I had a 704 last year that Joe did. he charged me $25 plus parts and did a great job.


----------



## Pompano Joe (Jan 28, 2009)

Carbontex drag washers, bearings and power knob of choice...that's pretty much it for these. I've heard of a guy dropping an infinite anti-reverse roller bearing under the main gear, but haven't looked into it. I'm sure it could be done. A thorough cleaning, polishing and quality lubrication is all they really need. Quality and simplicity...hard to beat that!


----------



## Ocean Master (May 20, 2008)

Some of the 706's have 2 bearings. A pinion bearing and one on the main gear shaft. Take out the cover screws and pull the main gear out. You will find the extra bearing and see where the body of the reel is machined out to accept the bearing. 

Some of the guys posting on the Stripers Online forum have installed a one way roller bearing in place of the original bearing. If you leave the anti reverse dog in and use the one way bearing it should work fine. I think I'll try it on my grandsons 706 that's being painted.


----------



## Pompano Joe (Jan 28, 2009)

Ocean Master said:


> I think I'll try it on my grandsons 706 that's being painted.

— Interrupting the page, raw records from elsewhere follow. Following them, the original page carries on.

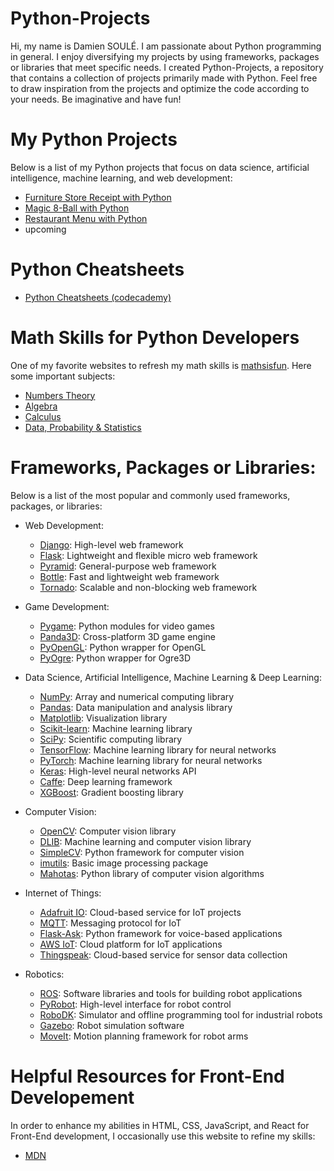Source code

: # Python-Projects

Hi, my name is Damien SOULÉ. I am passionate about Python programming in general. I enjoy diversifying my projects by using frameworks, packages or libraries that meet specific needs. I created Python-Projects, a repository that contains a collection of projects primarily made with Python. Feel free to draw inspiration from the projects and optimize the code according to your needs. Be imaginative and have fun!

# My Python Projects

Below is a list of my Python projects that focus on data science, artificial intelligence, machine learning, and web development:

- [Furniture Store Receipt with Python](https://github.com/dspydev/python-projects/tree/main/furniture-store-receipt-py)
- [Magic 8-Ball with Python](https://github.com/dspydev/python-projects/tree/main/magic-8-ball-py)
- [Restaurant Menu with Python](https://github.com/dspydev/python-projects/tree/main/restaurant-menu-py)
- upcoming

# Python Cheatsheets

- [Python Cheatsheets (codecademy)](https://www.codecademy.com/resources/cheatsheets/language/python)

# Math Skills for Python Developers

One of my favorite websites to refresh my math skills is [mathsisfun](https://www.mathsisfun.com/). Here some important subjects:

- [Numbers Theory](https://www.mathsisfun.com/numbers/index.html)
- [Algebra](https://www.mathsisfun.com/algebra/index.html)
- [Calculus](https://www.mathsisfun.com/calculus/index.html)
- [Data, Probability & Statistics](https://www.mathsisfun.com/data/index.html)

# Frameworks, Packages or Libraries:

Below is a list of the most popular and commonly used frameworks, packages, or libraries:

- Web Development:

  - [Django](https://www.djangoproject.com/): High-level web framework
  - [Flask](https://flask.palletsprojects.com/en/2.2.x/): Lightweight and flexible micro web framework
  - [Pyramid](https://trypyramid.com/): General-purpose web framework
  - [Bottle](https://bottlepy.org/docs/dev/): Fast and lightweight web framework
  - [Tornado](https://www.tornadoweb.org/en/stable/): Scalable and non-blocking web framework

- Game Development:

  - [Pygame](https://www.pygame.org/tags/framework): Python modules for video games
  - [Panda3D](https://www.panda3d.org/): Cross-platform 3D game engine
  - [PyOpenGL](https://pyopengl.sourceforge.net/): Python wrapper for OpenGL
  - [PyOgre](https://wiki.ogre3d.org/PyOgre): Python wrapper for Ogre3D

- Data Science, Artificial Intelligence, Machine Learning & Deep Learning:

  - [NumPy](https://numpy.org/): Array and numerical computing library
  - [Pandas](https://pandas.pydata.org/): Data manipulation and analysis library
  - [Matplotlib](https://matplotlib.org/): Visualization library
  - [Scikit-learn](https://scikit-learn.org/): Machine learning library
  - [SciPy](https://scipy.org/): Scientific computing library
  - [TensorFlow](https://www.tensorflow.org/?hl=fr): Machine learning library for neural networks
  - [PyTorch](https://pytorch.org/): Machine learning library for neural networks
  - [Keras](https://keras.io/): High-level neural networks API
  - [Caffe](https://caffe.berkeleyvision.org/): Deep learning framework
  - [XGBoost](https://xgboost.readthedocs.io/en/stable/): Gradient boosting library

- Computer Vision:

  - [OpenCV](https://opencv.org/): Computer vision library
  - [DLIB](http://dlib.net/): Machine learning and computer vision library
  - [SimpleCV](http://simplecv.org/): Python framework for computer vision
  - [imutils](https://github.com/PyImageSearch/imutils): Basic image processing package
  - [Mahotas](https://mahotas.readthedocs.io/en/latest/): Python library of computer vision algorithms

- Internet of Things:

  - [Adafruit IO](https://io.adafruit.com/): Cloud-based service for IoT projects
  - [MQTT](https://mqtt.org/): Messaging protocol for IoT
  - [Flask-Ask](https://github.com/johnwheeler/flask-ask): Python framework for voice-based applications
  - [AWS IoT](https://aws.amazon.com/fr/iot-core/): Cloud platform for IoT applications
  - [Thingspeak](https://thingspeak.com/): Cloud-based service for sensor data collection

- Robotics:

  - [ROS](https://www.ros.org/): Software libraries and tools for building robot applications
  - [PyRobot](https://pyrobot.org/): High-level interface for robot control
  - [RoboDK](https://robodk.com/): Simulator and offline programming tool for industrial robots
  - [Gazebo](https://classic.gazebosim.org/): Robot simulation software
  - [MoveIt](https://moveit.ros.org/): Motion planning framework for robot arms

# Helpful Resources for Front-End Developement

In order to enhance my abilities in HTML, CSS, JavaScript, and React for Front-End development, I occasionally use this website to refine my skills:

- [MDN](https://developer.mozilla.org/fr/)

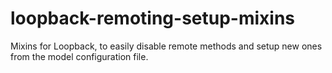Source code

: # loopback-remoting-setup-mixins
Mixins for Loopback, to easily disable remote methods and setup new ones from the model configuration file.
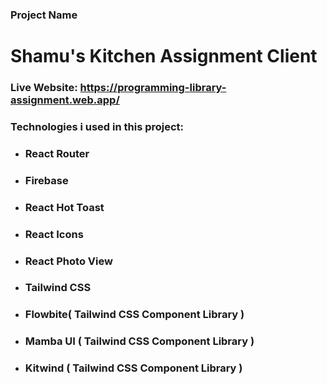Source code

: ### Project Name
 # **Shamu's Kitchen Assignment Client**

### **Live Website:** **<https://programming-library-assignment.web.app/>**

### Technologies i used in this project:
* ### React Router 
* ### Firebase
* ### React Hot Toast
* ### React Icons
* ### React Photo View
* ### Tailwind CSS
* ### Flowbite( Tailwind CSS Component Library )
* ### Mamba UI ( Tailwind CSS Component Library )
* ### Kitwind ( Tailwind CSS Component Library )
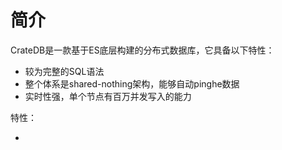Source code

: # 简介

CrateDB是一款基于ES底层构建的分布式数据库，它具备以下特性：

- 较为完整的SQL语法
- 整个体系是shared-nothing架构，能够自动pinghe数据
- 实时性强，单个节点有百万并发写入的能力

特性：

- 
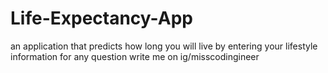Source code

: # Life-Expectancy-App
an application that predicts how long you will live by entering your lifestyle information
for any question write me on ig/misscodingineer

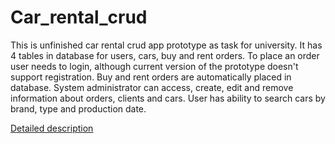 # Car_rental_crud
This is unfinished car rental crud app prototype as task for university. It has 4 tables in database for users, cars, buy and rent orders. To place an order user needs to login, although current version of the prototype doesn't support registration. Buy and rent orders are automatically placed in database. System administrator can access, create, edit and remove information about orders, clients and cars. User has ability to search cars by brand, type and production date.

[Detailed description](https://github.com/Tpexas/car_rental_database/blob/main/Edvinas_Mazuras_PSIP_projektinis_darbas.pdf)

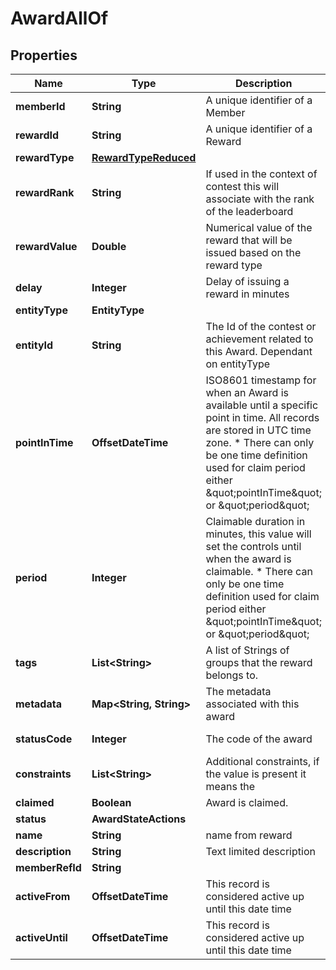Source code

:

# AwardAllOf


## Properties

| Name | Type | Description | Notes |
|------------ | ------------- | ------------- | -------------|
|**memberId** | **String** | A unique identifier of a Member |  [optional] |
|**rewardId** | **String** | A unique identifier of a Reward |  [optional] |
|**rewardType** | [**RewardTypeReduced**](RewardTypeReduced.md) |  |  [optional] |
|**rewardRank** | **String** | If used in the context of contest this will associate with the rank of the leaderboard |  [optional] |
|**rewardValue** | **Double** | Numerical value of the reward that will be issued based on the reward type |  [optional] |
|**delay** | **Integer** | Delay of issuing a reward in minutes |  [optional] |
|**entityType** | **EntityType** |  |  [optional] |
|**entityId** | **String** | The Id of the contest or achievement related to this Award. Dependant on entityType |  [optional] |
|**pointInTime** | **OffsetDateTime** | ISO8601 timestamp for when an Award is available until a specific point in time. All records are stored in UTC time zone. * There can only be one time definition used for claim period either \&quot;pointInTime\&quot; or \&quot;period\&quot; |  [optional] |
|**period** | **Integer** | Claimable duration in minutes, this value will set the controls until when the award is claimable. * There can only be one time definition used for claim period either \&quot;pointInTime\&quot; or \&quot;period\&quot; |  [optional] |
|**tags** | **List&lt;String&gt;** | A list of Strings of groups that the reward belongs to. |  [optional] |
|**metadata** | **Map&lt;String, String&gt;** | The metadata associated with this award |  [optional] |
|**statusCode** | **Integer** | The code of the award |  [optional] [readonly] |
|**constraints** | **List&lt;String&gt;** | Additional constraints, if the value is present it means the |  [optional] |
|**claimed** | **Boolean** |  Award is claimed. |  [optional] |
|**status** | **AwardStateActions** |  |  [optional] |
|**name** | **String** | name from reward |  [optional] |
|**description** | **String** | Text limited description |  [optional] |
|**memberRefId** | **String** |  |  [optional] |
|**activeFrom** | **OffsetDateTime** | This record is considered active up until this date time |  [optional] |
|**activeUntil** | **OffsetDateTime** | This record is considered active up until this date time |  [optional] |



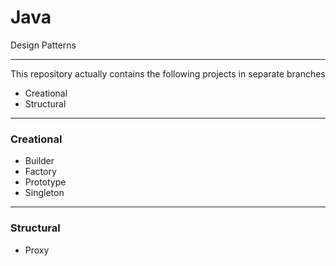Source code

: # Java
Design Patterns
<hr>

<p>This repository actually contains the following projects in separate branches</p>

<ul>
  <li>Creational</li>
  <li>Structural</li>
</ul>

<hr>
<h3>Creational</h3>
<ul>
  <li>Builder</li>
  <li>Factory</li>
  <li>Prototype</li>
  <li>Singleton</li>
</ul>

<hr>
<h3>Structural</h3>
<ul>
  <li>Proxy</li>
</ul>
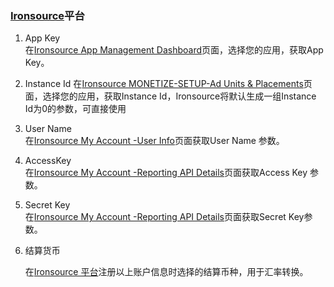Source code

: ### [Ironsource](https://platform.supersonic.com/partners/)平台

1.   App Key     
在[Ironsource App Management Dashboard](https://platform.ironsrc.com/partners/applications)页面，选择您的应用，获取App Key。

2. Instance Id 
在[Ironsource MONETIZE-SETUP-Ad Units & Placements](https://platform.ironsrc.com/partners/monetize/adSettings/5b9ddf65/placements/rv)页面，选择您的应用，获取Instance Id，Ironsource将默认生成一组Instance Id为0的参数，可直接使用

3.  User Name  
在[Ironsource My Account -User Info](https://platform.ironsrc.com/partners/account/generalInfo)页面获取User Name 参数。

4.  AccessKey     
 在[Ironsource My Account -Reporting API Details](https://platform.ironsrc.com/partners/account/apiDetails)页面获取Access Key 参数。

5.  Secret Key      
 在[Ironsource My Account -Reporting API Details](https://platform.ironsrc.com/partners/account/apiDetails)页面获取Secret Key参数。

6. 结算货币

   在[Ironsource 平台](https://platform.supersonic.com/partners/)注册以上账户信息时选择的结算币种，用于汇率转换。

Let me know how it works out Keith...I'd like to do that to my 707. I was thinking about a set-screw to keep the A/R bearing from turning. What were you thinking?


----------



## cajun creationz (Aug 17, 2012)

there is a conversion that involves machining for a true infinite anti reverse..contact squidder..he is the only one locally that i know of performing this


----------



## weedline (Aug 20, 2011)

thanks to all for the info


----------



## tiderider (Oct 1, 2007)

I've put infinite anti reverse in at least a dozen 706 reels.


----------



## Pompano Joe (Jan 28, 2009)

Here's the Stripers On Line thread that details a number of options...curtesy of waxedfish. Thanks for sharing this Dan!

http://www.stripersonline.com/t/783331/penn-706z-4-bearings-1-clutch-upgrade/45


----------



## tiderider (Oct 1, 2007)

Pompano Joe said:


> Here's the Stripers On Line thread that details a number of options...curtesy of waxedfish. Thanks for sharing this Dan!
> 
> http://www.stripersonline.com/t/783331/penn-706z-4-bearings-1-clutch-upgrade/45


that's pretty much where I got the idea, I'm actually in that thread near the end. I took it one step further and made a jig and bit to make a perfectly aligned bore for each bearing every time.


----------



## Squidder (Apr 20, 2009)

Just finished doing six conversions myself. The ceramic bearings are a must especially the one under the spool. Makes for a real nice smooth drag operation.

Rick C.


----------